C’est signé Carra. Et c’est à coup sûr d’un goût déplorable et d’une diplomatie enfantine. Les Girondins avaient une extraordinaire fatuité : Brissot avait mis à la mode parmi eux la politique extérieure, et ils en parlaient avec une légèreté incroyable, déformant ou grossissant tous les traits jusqu’à la caricature. L’idée qu’un article de journal va brouiller la Prusse et l’Autriche est au moins plaisante. Et il est à la fois inconvenant et ridicule de tendre à ce général ennemi je ne sais quelle équivoque amorce de royauté, même quand la guerre déclarée en principe depuis trois mois n’est pas encore engagée en fait.

Ce n’est pas qu’il n’y eût quelques traits de vérité dans la fantaisie diplomatique de Carra, et il est bien vrai que les hésitations de Brunswick vont peser sur toute la campagne de l’armée prussienne. Il est vrai aussi que le génie révolutionnaire si clair de Danton s’emploiera bientôt à dissocier la Prusse et l’Autriche. Mais l’article de Carra ressemblait à une parade de bateleur.

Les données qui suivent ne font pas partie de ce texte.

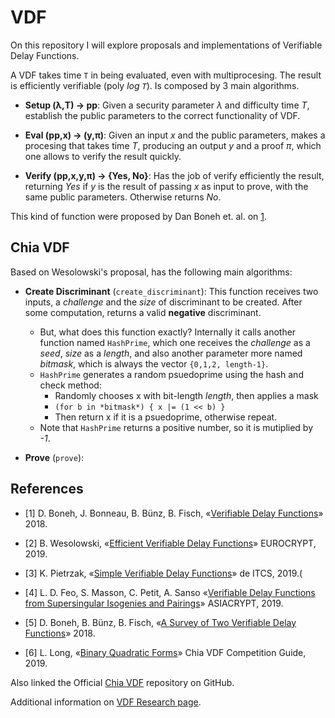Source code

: # VDF
On this repository I will explore proposals and implementations of Verifiable Delay Functions. 

A VDF takes time `T` in being evaluated, even with multiprocesing. The result is efficiently verifiable (poly *log `T`*). Is composed by 3 main algorithms.

- __Setup (λ,T) → pp__: Given a security parameter *λ* and difficulty time *T*, establish the public parameters to the correct functionality of VDF.

- __Eval (pp,x) → (y,π)__: Given an input *x* and the public parameters, makes a procesing that takes time *T*, producing an output *y* and a proof *π*, which one allows to verify the result quickly.

- __Verify (pp,x,y,π) → {Yes, No}__: Has the job of verify efficiently the result, returning *Yes* if *y* is the result of passing *x* as input to prove, with the same public parameters. Otherwise returns *No*.

This kind of function were proposed by Dan Boneh et. al. on [1](#References).

## Chia VDF
Based on Wesolowski's proposal, has the following main algorithms:

- **Create Discriminant** (`create_discriminant`): This function receives two inputs, a *challenge* and the *size* of discriminant to be created. After some computation, returns a valid __negative__ discriminant.
    - But, what does this function exactly? Internally it calls another function named `HashPrime`, which one receives the *challenge* as a *seed*, *size* as a *length*, and also another parameter more named *bitmask*, which is always the vector `{0,1,2, length-1}`. 
    - `HashPrime` generates a random psuedoprime using the hash and check method:
        - Randomly chooses x with bit-length *length*, then applies a mask
        - `(for b in *bitmask*) { x |= (1 << b) }`
        - Then return x if it is a psuedoprime, otherwise repeat.
    - Note that `HashPrime` returns a positive number, so it is mutiplied by *-1*.

- **Prove** (`prove`):

## References
- [1] D. Boneh, J. Bonneau, B. Bünz, B. Fisch, «[Verifiable Delay Functions](https://eprint.iacr.org/2018/601.pdf)» 2018.

- [2] B. Wesolowski, «[Efficient Verifiable Delay Functions](https://eprint.iacr.org/2018/623.pdf)» EUROCRYPT, 2019.

- [3] K. Pietrzak, «[Simple Verifiable Delay Functions](https://eprint.iacr.org/2018/627.pdf)» de ITCS, 2019.(

- [4] L. D. Feo, S. Masson, C. Petit, A. Sanso «[Verifiable Delay Functions from Supersingular Isogenies and 
Pairings](https://eprint.iacr.org/2019/166.pdf)» ASIACRYPT, 2019.

- [5] D. Boneh, B. Bünz, B. Fisch, «[A Survey of Two Verifiable Delay Functions](https://eprint.iacr.org/2018/712.pdf)» 2018.

- [6] L. Long, «[Binary Quadratic Forms](https://raw.githubusercontent.com/Chia-Network/chiavdf/main/classgroups.pdf)» Chia VDF Competition Guide, 2019.

Also linked the Official [Chia VDF](https://github.com/Chia-Network/chiavdf) repository on GitHub.

Additional information on [VDF Research page](https://vdfresearch.org/).
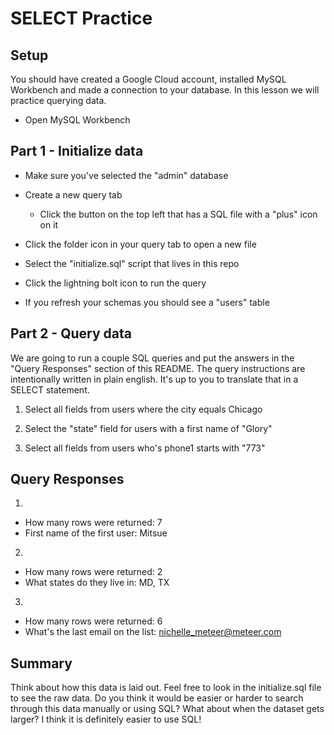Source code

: # SELECT Practice

## Setup

You should have created a Google Cloud account, installed MySQL Workbench and made a connection to your database. In this lesson we will practice querying data.

- Open MySQL Workbench

## Part 1 - Initialize data

- Make sure you've selected the "admin" database

- Create a new query tab

  - Click the button on the top left that has a SQL file with a "plus" icon on it

- Click the folder icon in your query tab to open a new file

- Select the "initialize.sql" script that lives in this repo

- Click the lightning bolt icon to run the query

- If you refresh your schemas you should see a "users" table

## Part 2 - Query data

We are going to run a couple SQL queries and put the answers in the "Query Responses" section of this README. The query instructions are intentionally written in plain english. It's up to you to translate that in a SELECT statement.

1. Select all fields from users where the city equals Chicago

2. Select the "state" field for users with a first name of "Glory"

3. Select all fields from users who's phone1 starts with "773"

## Query Responses

1.

- How many rows were returned: 7
- First name of the first user: Mitsue

2.

- How many rows were returned: 2
- What states do they live in: MD, TX

3.

- How many rows were returned: 6
- What's the last email on the list: nichelle_meteer@meteer.com

## Summary

Think about how this data is laid out. Feel free to look in the initialize.sql file to see the raw data. Do you think it would be easier or harder to search through this data manually or using SQL? What about when the dataset gets larger? I think it is definitely easier to use SQL!
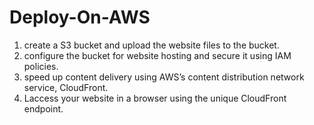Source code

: # Deploy-On-AWS

1. create a S3 bucket and upload the website files to the bucket. 
2. configure the bucket for website hosting and secure it using IAM policies. 
3. speed up content delivery using AWS’s content distribution network service, CloudFront. 
4. Laccess your website in a browser using the unique CloudFront endpoint.
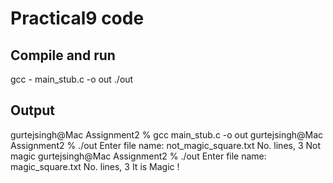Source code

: # Practical9 code

## Compile and run
 gcc - main_stub.c -o out
./out

## Output
gurtejsingh@Mac Assignment2 % gcc main_stub.c -o out
gurtejsingh@Mac Assignment2 % ./out
Enter file name: not_magic_square.txt
No. lines, 3
Not magic
gurtejsingh@Mac Assignment2 % ./out
Enter file name: magic_square.txt
No. lines, 3
It is Magic !
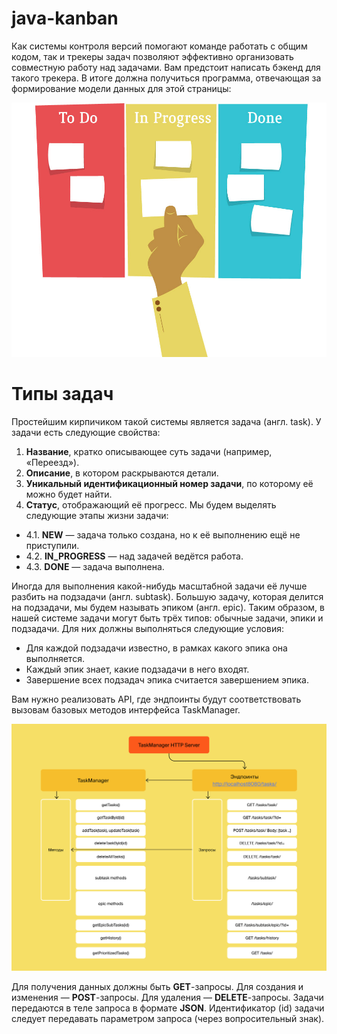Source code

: # java-kanban
Как системы контроля версий помогают команде работать с общим кодом, так и трекеры задач позволяют эффективно организовать совместную работу над задачами. Вам предстоит написать бэкенд для такого трекера. В итоге должна получиться программа, отвечающая за формирование модели данных для этой страницы:

![](https://github.com/SemenenkoEugene/java-kanban/blob/main/kanban.jpg)
# Типы задач
Простейшим кирпичиком такой системы является задача (англ. task). У задачи есть следующие свойства:
1. **Название**, кратко описывающее суть задачи (например, «Переезд»).
2. **Описание**, в котором раскрываются детали.
3. **Уникальный идентификационный номер задачи**, по которому её можно будет найти.
4. **Статус**, отображающий её прогресс. 
Мы будем выделять следующие этапы жизни задачи:

- 4.1. **NEW** — задача только создана, но к её выполнению ещё не приступили.
- 4.2. **IN_PROGRESS** — над задачей ведётся работа.
- 4.3. **DONE** — задача выполнена.
  
Иногда для выполнения какой-нибудь масштабной задачи её лучше разбить на подзадачи (англ. subtask). Большую задачу, которая делится на подзадачи, мы будем называть эпиком (англ. epic). 
Таким образом, в нашей системе задачи могут быть трёх типов: обычные задачи, эпики и подзадачи. Для них должны выполняться следующие условия:
 - Для каждой подзадачи известно, в рамках какого эпика она выполняется.
 - Каждый эпик знает, какие подзадачи в него входят.
 - Завершение всех подзадач эпика считается завершением эпика.

Вам нужно реализовать API, где эндпоинты будут соответствовать вызовам базовых методов интерфейса TaskManager. 

![](https://github.com/SemenenkoEugene/java-kanban/blob/main/S7_33-2_1649410009.png)

Для получения данных должны быть **GET**-запросы. Для создания и изменения — **POST**-запросы. Для удаления — **DELETE**-запросы. Задачи передаются в теле запроса в формате **JSON**. Идентификатор (id) задачи следует передавать параметром запроса (через вопросительный знак). 
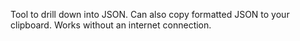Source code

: Tool to drill down into JSON. Can also copy formatted JSON to your clipboard. Works without an internet connection.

À vrai dire, et à y regarder de près, je ne sais pas, dans cet obscur batelage diplomatique, si c’est la couronne de France ou la couronne d’Autriche que Carra offre intrépidement au duc de Brunswick. Et j’incline à cette dernière hypothèse. Il semble indiquer à la Prusse que si elle abandonne l’Autriche et si celle-ci est vaincue par la Révolution, c’est un ami de la Prusse, le duc de Brunswick, qui montera au trône de Habsbourg, fortifiant ainsi la maison de Prusse et la liberté.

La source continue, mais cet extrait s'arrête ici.